Nearly 4,000 Americans have been killed in Iraq. Five times that number have suffered horrible wounds, seen and unseen. Loved ones have been lost, dreams denied. Children will grow up without fathers and mothers. Parents have outlived their children. That is a cost of this war.
When all is said and done, the price-tag will run over a trillion dollars. A trillion dollars. That's money not spent on homeland security and counter-terrorism; on providing health care to all Americans and a world-class education to every child; on investments in energy to save ourselves and our planet from an addiction to oil. That is a cost of this war.

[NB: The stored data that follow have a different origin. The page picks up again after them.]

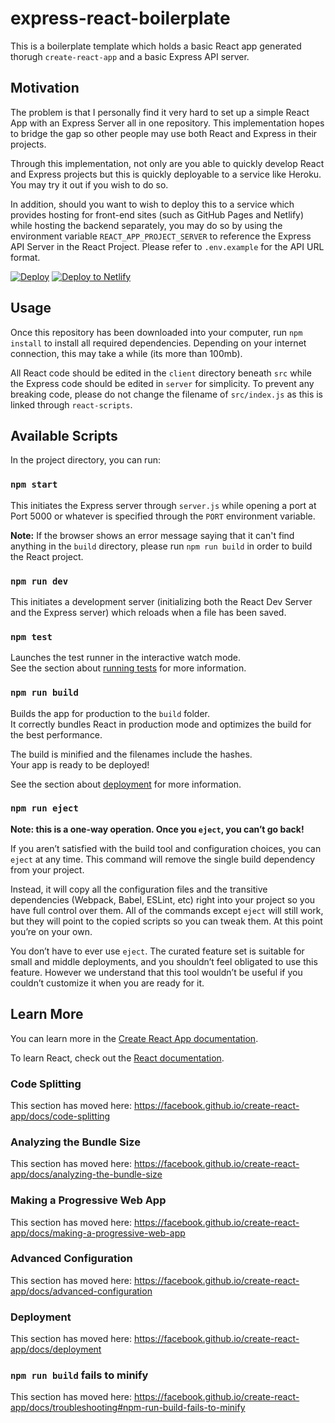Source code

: # express-react-boilerplate

This is a boilerplate template which holds a basic React app generated thorugh `create-react-app` and a basic Express API server. 

## Motivation

The problem is that I personally find it very hard to set up a simple React App with an Express Server all in one repository. This implementation hopes to bridge the gap so other people may use both React and Express in their projects. 

Through this implementation, not only are you able to quickly develop React and Express projects but this is quickly deployable to a service like Heroku. You may try it out if you wish to do so.

In addition, should you want to wish to deploy this to a service which provides hosting for front-end sites (such as GitHub Pages and Netlify) while hosting the backend separately, you may do so by using the environment variable `REACT_APP_PROJECT_SERVER` to reference the Express API Server in the React Project. Please refer to `.env.example` for the API URL format.

[![Deploy](https://www.herokucdn.com/deploy/button.svg)](https://heroku.com/deploy?template=https://github.com/mrsilver512/express-react-boilerplate) [![Deploy to Netlify](https://www.netlify.com/img/deploy/button.svg)](https://app.netlify.com/start/deploy?repository=https://github.com/mrsilver512/express-react-boilerplate)

## Usage

Once this repository has been downloaded into your computer, run `npm install` to install all required dependencies. Depending on your internet connection, this may take a while (its more than 100mb).

All React code should be edited in the `client` directory beneath `src` while the Express code should be edited in `server` for simplicity. To prevent any breaking code, please do not change the filename of `src/index.js` as this is linked through `react-scripts`.

## Available Scripts

In the project directory, you can run:

### `npm start`

This initiates the Express server through `server.js` while opening a port at Port 5000 or whatever is specified through the `PORT` environment variable.

<b>Note:</b> If the browser shows an error message saying that it can't find anything in the `build` directory, please run `npm run build` in order to build the React project.

### `npm run dev`

This initiates a development server (initializing both the React Dev Server and the Express server) which reloads when a file has been saved.

### `npm test`

Launches the test runner in the interactive watch mode.<br>
See the section about [running tests](https://facebook.github.io/create-react-app/docs/running-tests) for more information.

### `npm run build`

Builds the app for production to the `build` folder.<br>
It correctly bundles React in production mode and optimizes the build for the best performance.

The build is minified and the filenames include the hashes.<br>
Your app is ready to be deployed!

See the section about [deployment](https://facebook.github.io/create-react-app/docs/deployment) for more information.

### `npm run eject`

**Note: this is a one-way operation. Once you `eject`, you can’t go back!**

If you aren’t satisfied with the build tool and configuration choices, you can `eject` at any time. This command will remove the single build dependency from your project.

Instead, it will copy all the configuration files and the transitive dependencies (Webpack, Babel, ESLint, etc) right into your project so you have full control over them. All of the commands except `eject` will still work, but they will point to the copied scripts so you can tweak them. At this point you’re on your own.

You don’t have to ever use `eject`. The curated feature set is suitable for small and middle deployments, and you shouldn’t feel obligated to use this feature. However we understand that this tool wouldn’t be useful if you couldn’t customize it when you are ready for it.

## Learn More

You can learn more in the [Create React App documentation](https://facebook.github.io/create-react-app/docs/getting-started).

To learn React, check out the [React documentation](https://reactjs.org/).

### Code Splitting

This section has moved here: https://facebook.github.io/create-react-app/docs/code-splitting

### Analyzing the Bundle Size

This section has moved here: https://facebook.github.io/create-react-app/docs/analyzing-the-bundle-size

### Making a Progressive Web App

This section has moved here: https://facebook.github.io/create-react-app/docs/making-a-progressive-web-app

### Advanced Configuration

This section has moved here: https://facebook.github.io/create-react-app/docs/advanced-configuration

### Deployment

This section has moved here: https://facebook.github.io/create-react-app/docs/deployment

### `npm run build` fails to minify

This section has moved here: https://facebook.github.io/create-react-app/docs/troubleshooting#npm-run-build-fails-to-minify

With all that our troops and their families have sacrificed, with all this war has cost us, and with no discernible end in sight, the same people who told us we would be greeted as liberators, about democracy spreading across the Middle East, about striking a decisive blow against terrorism, about an insurgency in its last throes - those same people are now trumpeting the uneven and precarious containment of brutal sectarian violence as if it validates all of their failed decisions.
The bar for success is so low that it is almost buried in the sand.
The American people have had enough of the shifting spin. We've had enough of extended deadlines for benchmarks that go unmet. We've had enough of mounting costs in Iraq and missed opportunities around the world. We've had enough of a war that should never have been authorized and should never have been waged.
Now is not the time to reargue the Vietnam War - we did that in the 2004 election, and it wasn't pretty. I come from a new generation of Americans. I don't want to fight the battles of the 1960s. I want to reclaim the future for America, because we have too many threats to face and too many opportunities to seize. Just think about what we can accomplish together when we end this war.
When we end this war in Iraq, we can finally finish the fight in Afghanistan. That is why I propose stepping up our commitment there, with at least two additional combat brigades and a comprehensive program of aid and support to help Afghans help themselves.
When we end this war in Iraq, we can more effectively tackle the twin demons of extremism and hopelessness that threaten the peace of the world and the security of America. That is why I have proposed a program to spread hope - not hate - in the Islamic world, to build schools that teach young people to build and not destroy, to support the rule of law and economic development, and to launch a program of outreach to the Islamic world that I will lead as President.
When we end this war in Iraq, we can once again lead the world against the common challenges of the 21st century. Against the spread of nuclear weapons and climate change. Against genocide in Darfur. Against ignorance and intolerance. Corruption and greed. Poverty and despair. When we end this war, we can reclaim the cause of freedom and democracy. We can be that beacon of hope, that light to all the world.
When we end this war, we can recapture our unity of effort as Americans. The American people have the right instincts on Iraq. It's time to heed their judgment. It's time to move beyond Iraq so that we can move forward together. I will be a President who listens to the American people, not a President who ignores them.
And when we end the war in Iraq, we can come together to give our full attention to advancing the cause of health care for every American, an energy policy that does not bankroll hostile nations while we melt the polar ice caps, and a world class education for our children. Above all, we can turn the page to a new kind of politics of unity, not division; of hope, not fear.